▸ Your instructions
From the first line to the last, restate the data exactly, leaving out the images.

Segment Start: Listed records

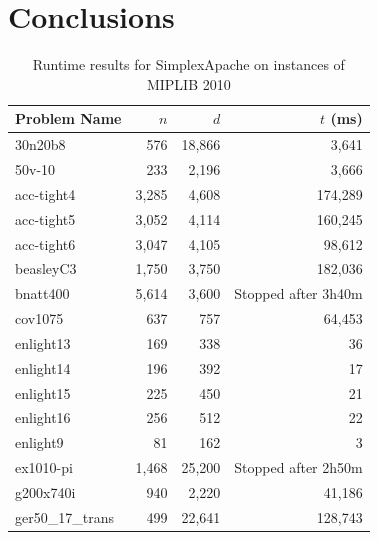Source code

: \documentclass[nocopyrightspace]{acm_proc_article-sp}
\begin{document}
\section{Conclusions}



\balancecolumns

\appendix
\begin{table}[h!]
\label{tab:miplibresults}
\caption{Runtime results for SimplexApache on instances of MIPLIB 2010 \cite{KochEtAl2011}}
\begin{tabularx}{\columnwidth}{|X|r|r|r|}
\hline
Problem Name     & $n$  & $d$   & $t$ (ms) \\ \hline
30n20b8          & 576  & 18,866 & 3,641   \\ \hline
50v-10           & 233  & 2,196  & 3,666   \\ \hline
acc-tight4       & 3,285 & 4,608  & 174,289 \\ \hline
acc-tight5       & 3,052 & 4,114  & 160,245 \\ \hline
acc-tight6       & 3,047 & 4,105  & 98,612  \\ \hline
beasleyC3        & 1,750 & 3,750  & 182,036 \\ \hline
bnatt400         & 5,614 & 3,600 & Stopped after 3h40m \\ \hline
cov1075          & 637  & 757   & 64,453  \\ \hline
enlight13        & 169  & 338   & 36     \\ \hline
enlight14        & 196  & 392   & 17     \\ \hline
enlight15        & 225  & 450   & 21     \\ \hline
enlight16        & 256  & 512   & 22     \\ \hline
enlight9         & 81   & 162   & 3      \\ \hline
ex1010-pi		 & 1,468 & 25,200 & Stopped after 2h50m \\ \hline
g200x740i        & 940  & 2,220  & 41,186  \\ \hline
ger50\_17\_trans & 499  & 22,641 & 128,743 \\ \hline
\end{tabularx}
\end{table}
\end{document}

Segment End: Listed records

▸ Output for this exercise
Source code

: \documentclass[nocopyrightspace]{acm_proc_article-sp}
\begin{document}
\section{Conclusions}



\balancecolumns

\appendix
\begin{table}[h!]
\label{tab:miplibresults}
\caption{Runtime results for SimplexApache on instances of MIPLIB 2010 \cite{KochEtAl2011}}
\begin{tabularx}{\columnwidth}{|X|r|r|r|}
\hline
Problem Name     & $n$  & $d$   & $t$ (ms) \\ \hline
30n20b8          & 576  & 18,866 & 3,641   \\ \hline
50v-10           & 233  & 2,196  & 3,666   \\ \hline
acc-tight4       & 3,285 & 4,608  & 174,289 \\ \hline
acc-tight5       & 3,052 & 4,114  & 160,245 \\ \hline
acc-tight6       & 3,047 & 4,105  & 98,612  \\ \hline
beasleyC3        & 1,750 & 3,750  & 182,036 \\ \hline
bnatt400         & 5,614 & 3,600 & Stopped after 3h40m \\ \hline
cov1075          & 637  & 757   & 64,453  \\ \hline
enlight13        & 169  & 338   & 36     \\ \hline
enlight14        & 196  & 392   & 17     \\ \hline
enlight15        & 225  & 450   & 21     \\ \hline
enlight16        & 256  & 512   & 22     \\ \hline
enlight9         & 81   & 162   & 3      \\ \hline
ex1010-pi		 & 1,468 & 25,200 & Stopped after 2h50m \\ \hline
g200x740i        & 940  & 2,220  & 41,186  \\ \hline
ger50\_17\_trans & 499  & 22,641 & 128,743 \\ \hline
\end{tabularx}
\end{table}
\end{document}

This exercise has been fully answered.